When you think of presentations as conversations, you take the focus off yourself and place it with your message. Not rocket science I know. But the simple realisation that it is not all about you – is the most important step you can make in becoming a more credible and compelling presenter. But leaving your ego at the door is harder than it sounds. Before important presentations our natural setting is to worry about what people will think of us.

So try this – when you feel the nerves kick in, ask yourself “why am I feeling like this? Am I freaking out about embarrassing myself (again)? Am I worried they will think I’m not up to the job? That I don’t deserve to be here? If the answer is yes, remind yourself that a more healthy and helpful focus is on your message and whether it actually does its job. Get this right first, and the rest will follow.
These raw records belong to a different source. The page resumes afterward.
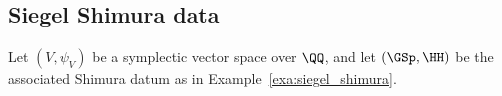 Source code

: %
%
%
%
%
%
%
%
%
%
%

\subsection{Siegel Shimura data}\label{sec:siegel_equivariance}
Let $(V,\psi_V)$ be a symplectic vector space over $\QQ$, and let $(\GSp,\HH)$ be the associated Shimura datum as in Example~\ref{exa:siegel_shimura}.

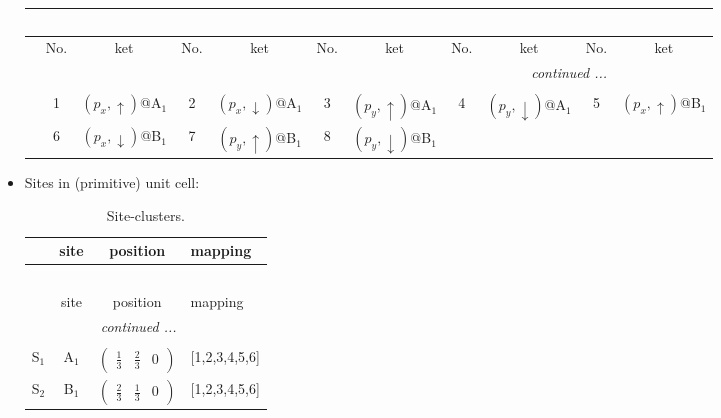 \documentclass[fleqn,10pt,landscape]{article}
\begin{document}
\begin{itemize}
\begin{center}
\begin{longtable}{c|cc|cc|cc|cc|cc}
\multicolumn{10}{l}{\tablename\ \thetable{}} \\
 \hline \hline
 & No. & ket & No. & ket & No. & ket & No. & ket & No. & ket \\ \hline \endhead

 \hline \hline
\multicolumn{10}{r}{\footnotesize\it continued ...} \\ \endfoot

 \hline \hline
\multicolumn{10}{r}{} \\ \endlastfoot

 & 1 & $(p_{x},\uparrow)$@A$_{1}$ & 2 & $(p_{x},\downarrow)$@A$_{1}$ & 3 & $(p_{y},\uparrow)$@A$_{1}$ & 4 & $(p_{y},\downarrow)$@A$_{1}$ & 5 & $(p_{x},\uparrow)$@B$_{1}$ \\
& 6 & $(p_{x},\downarrow)$@B$_{1}$ & 7 & $(p_{y},\uparrow)$@B$_{1}$ & 8 & $(p_{y},\downarrow)$@B$_{1}$ &  &  &  &  \\
\end{longtable}
\end{center}

\item Sites in (primitive) unit cell:
\begin{center}
\renewcommand{\arraystretch}{1.3}
\begin{longtable}{cc|c|l}
\caption{Site-clusters.}
 \\
 \hline \hline
 & site & position & mapping \\ \hline \endfirsthead

\multicolumn{3}{l}{\tablename\ \thetable{}} \\
 \hline \hline
 & site & position & mapping \\ \hline \endhead

 \hline \hline
\multicolumn{3}{r}{\footnotesize\it continued ...} \\ \endfoot

 \hline \hline
\multicolumn{3}{r}{} \\ \endlastfoot

S$_{1}$ & A$_1$ & $\begin{pmatrix} \frac{1}{3} & \frac{2}{3} & 0 \end{pmatrix}$ & [1,2,3,4,5,6] \\ \hline
S$_{2}$ & B$_1$ & $\begin{pmatrix} \frac{2}{3} & \frac{1}{3} & 0 \end{pmatrix}$ & [1,2,3,4,5,6] \\
\end{longtable}
\end{center}


\end{itemize}
\end{document}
  1. Plan your talk around your audience, not yourself

When you think about presenting as a two-way conversation, rather than a one-way performance, you change your focus from being egocentric (what do I want to talk about?) to audience-centric (how can I talk to this audience about this topic?). This is a great way to ensure your presentation is relevant. Try starting your presentation preparation with questions, such as:

  1. Who am I talking to?
  2. Why are they there?
  3. What do they already know?
  4. What is the most important thing I need to say?
  5. Why should they care?
  6. What will be on their minds?

Having an audience-centric approach to planning helps you find examples, stories and case studies that audiences care about. A story that gets your audience nodding will be 100 times more powerful than 20 slides of facts and figures.
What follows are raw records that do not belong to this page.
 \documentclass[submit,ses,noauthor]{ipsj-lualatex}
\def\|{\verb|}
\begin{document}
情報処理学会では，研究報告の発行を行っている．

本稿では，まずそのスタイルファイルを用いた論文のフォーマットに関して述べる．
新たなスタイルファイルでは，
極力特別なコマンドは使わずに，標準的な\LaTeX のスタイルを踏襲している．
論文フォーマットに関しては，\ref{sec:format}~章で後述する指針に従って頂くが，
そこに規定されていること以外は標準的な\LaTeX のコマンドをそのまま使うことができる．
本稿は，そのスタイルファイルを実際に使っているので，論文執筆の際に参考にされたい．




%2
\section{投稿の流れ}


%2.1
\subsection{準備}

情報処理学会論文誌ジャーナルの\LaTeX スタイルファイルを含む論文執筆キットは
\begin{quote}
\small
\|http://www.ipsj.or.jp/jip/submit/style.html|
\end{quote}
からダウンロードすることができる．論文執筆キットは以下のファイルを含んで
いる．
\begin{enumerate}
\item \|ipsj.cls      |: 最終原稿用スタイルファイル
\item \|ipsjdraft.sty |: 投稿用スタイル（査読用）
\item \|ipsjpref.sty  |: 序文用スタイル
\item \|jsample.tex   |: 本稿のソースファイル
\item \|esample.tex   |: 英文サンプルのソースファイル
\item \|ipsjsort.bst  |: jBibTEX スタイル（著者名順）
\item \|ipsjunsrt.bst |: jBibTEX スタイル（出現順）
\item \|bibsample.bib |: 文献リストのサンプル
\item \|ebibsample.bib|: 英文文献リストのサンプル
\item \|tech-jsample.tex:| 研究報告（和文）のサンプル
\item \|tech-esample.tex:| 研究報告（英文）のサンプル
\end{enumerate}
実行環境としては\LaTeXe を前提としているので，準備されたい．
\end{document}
  1. Respect your audience’s time

Steve Jobs would spend months preparing for every product presentation he gave. You don’t need months. But you do need to respect your audience’s time. If people have given up an hour of their working day – you owe it to them to make that hour count. Spend time crafting your message and practising how best to say it. Casting your eye over slides someone else has designed, the night before the presentation is not doing yourself (or them) any favours.  Surprisingly procrastination and avoidance don’t help you feel more comfortable. Practice does. Talking through your ideas, out loud will help you sound and feel more natural. Check out our ditch the script post for more on this.

Make this the year you invest in your presentation skills, and advance your career.